Mais je ne voudrais pas qu’on ait une fausse impression avec ce consensus qui se dégage aujourd’hui sur ce texte, en ayant l’impression que cette négociation s’est déroulée sans difficulté parce que, cela a été dit, le calendrier était très serré, ce qui constituait un premier défi. Je pense que nous pouvons être fiers d’avoir réussi à boucler cette négociation et à parvenir à cet accord sur un très bon texte avant la fin de ce mandat. C’est vraiment une excellente chose et cela n’a pas été de tout repos. Sur le principe, tout le monde est pour la protection des lanceurs d’alerte, c’est très bien et c’est heureux. Mais je voulais quand même rappeler que nous avons dû faire face à une certaine adversité, en particulier de la part de certains États au Conseil. Il est en effet important de signaler, par souci de transparence et pour ne rien cacher à nos concitoyens, que tout n’a pas été si simple et que malheureusement certains États membres, pas des moindres, en particulier la France alliée à la Hongrie et à l’Autriche, ont tenté de diminuer la portée de la protection offerte par ce texte.

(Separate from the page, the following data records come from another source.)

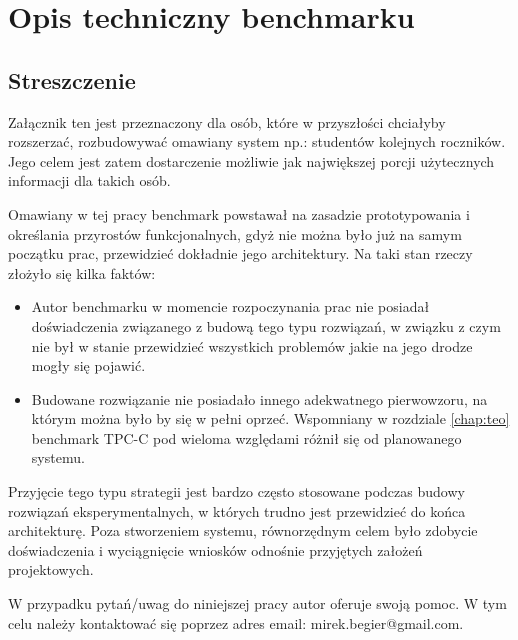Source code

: \chapter{Opis techniczny benchmarku}
\section{Streszczenie}
Załącznik ten jest przeznaczony dla osób, które w przyszłości chciałyby rozszerzać,
rozbudowywać omawiany system np.: studentów kolejnych roczników. Jego celem jest zatem dostarczenie
możliwie jak największej porcji użytecznych informacji dla takich osób.

Omawiany w tej pracy benchmark powstawał na zasadzie prototypowania i określania przyrostów funkcjonalnych,
gdyż nie można było już na samym początku prac, przewidzieć dokładnie 
jego architektury. Na taki stan rzeczy złożyło się kilka faktów:
\begin{itemize}
\item Autor benchmarku w momencie rozpoczynania prac nie posiadał doświadczenia związanego z budową tego typu
rozwiązań, w związku z czym nie był w stanie przewidzieć wszystkich problemów jakie na jego drodze mogły się
pojawić.
\item Budowane rozwiązanie nie posiadało innego adekwatnego pierwowzoru, na którym można było by się w pełni oprzeć.
Wspomniany w rozdziale \ref{chap:teo} benchmark TPC-C pod wieloma względami różnił się od planowanego systemu.
\end{itemize}
Przyjęcie tego typu strategii jest bardzo często stosowane podczas budowy rozwiązań eksperymentalnych, 
w których trudno jest przewidzieć do końca architekturę. Poza stworzeniem systemu, równorzędnym celem 
było zdobycie doświadczenia i wyciągnięcie wniosków odnośnie przyjętych założeń projektowych.

W przypadku pytań/uwag do niniejszej pracy autor oferuje swoją pomoc. W tym celu należy kontaktować się 
poprzez adres email: mirek.begier@gmail.com.

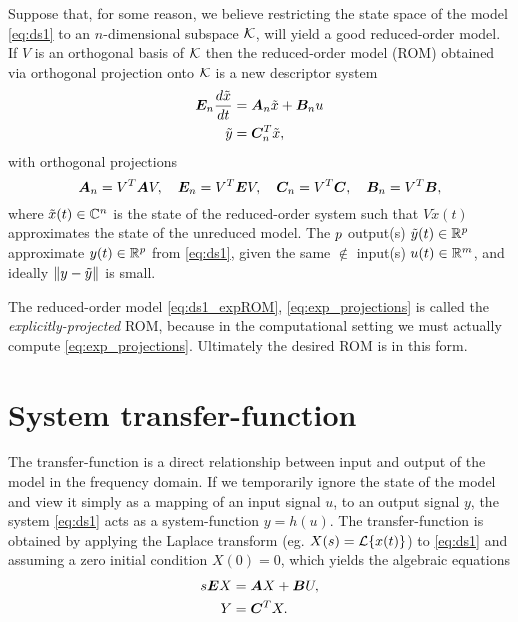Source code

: Suppose that, for some reason, we believe restricting the state space of the model \eqref{eq:ds1} to an $n$-dimensional subspace  $\mathcal{K}$, will yield a good reduced-order model.  If $V$ is an orthogonal basis of $\mathcal{K}$ then the  reduced-order model (ROM) obtained via orthogonal projection onto $\mathcal{K}$ is a new descriptor system
         \begin{equation}
         \begin{aligned}
                \bm{E}_n\frac{d\tilde{x}}{dt} &= \bm{A}_n \tilde{x} + \bm{B}_n u\\
                \tilde{y} &= \bm{C}_n^T \tilde{x},
        \end{aligned}
        \label{eq:ds1_expROM}
        \end{equation}
with orthogonal projections
\begin{equation}
	\bm{A}_n = V^T \bm{A} V, \quad \bm{E}_n = V^T \bm{E} V, \quad \bm{C}_n = V^T \bm{C}, \quad \bm{B}_n = V^T \bm{B},
       \label{eq:exp_projections}
\end{equation}
where $\tilde{x}(t)\in\mathbb{C}^n$ is the state of the reduced-order system such that $V\tilde{x}(t)$ approximates the state of the unreduced model.  The $p$ output(s) $\tilde{y}(t)\in\mathbb{R}^p$ approximate $y(t)\in\mathbb{R}^p$ from \eqref{eq:ds1}, given the same $\nin$ input(s) $u(t)\in\mathbb{R}^m$, and ideally $\left\| y-\tilde{y} \right\|_{}$ is small.   
\bigskip

The reduced-order model \eqref{eq:ds1_expROM}, \eqref{eq:exp_projections} is called the  \emph{explicitly-projected} ROM, because in the computational setting we must actually compute \eqref{eq:exp_projections}.   Ultimately the desired ROM is in this form.
  
        \section{System transfer-function}\label{sec:tfunc_formulations}
       The  transfer-function  is a direct 
        relationship between input and output of the model in the frequency domain.  If we temporarily ignore the state of the model and view it simply as a mapping of an input signal $u$, to an output signal $y$, the system \eqref{eq:ds1} acts as a system-function $y=h(u)$.  The transfer-function is obtained by applying the Laplace transform (eg. $X(s)=\mathcal{L}\{x(t)\}$) to  
        \eqref{eq:ds1} and assuming a zero initial condition $X(0)=0$, which 
        yields the algebraic equations 
         \begin{equation*}
                         \begin{aligned}
                                s\bm{E} X &=  \bm{A} X + \bm{B} U,\\
                                Y &= \bm{C}^TX.
                        \end{aligned}
        \end{equation*}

Et si finalement nous sommes parvenus à cet accord ambitieux, c’est grâce à la mobilisation de tous. Je le disais, la mobilisation des ONG, que je tiens encore une fois à saluer pour leur travail quotidien aux côtés des lanceurs d’alerte et pour leur engagement en faveur de ce texte, nous a été extrêmement précieuse. Qu’elles en soient ici sincèrement remerciées. Je voulais aussi renouveler mes remerciements à la présidence roumaine, à la Commission qui ont vraiment tout fait pour qu’on parvienne à un large consensus et aux collègues aussi qui se sont mobilisés pour faire pression sur leur gouvernement pour que nous puissions aboutir à cet accord. C’est, je pense, une belle illustration du rôle du Parlement européen, de son rôle de représentant de l’intérêt général des Européens et de sa capacité à peser sur le cours des choses et sur le processus législatif. Je pense que c’est important que tous nos concitoyens aient cela à l’esprit à l’approche des échéances électorales.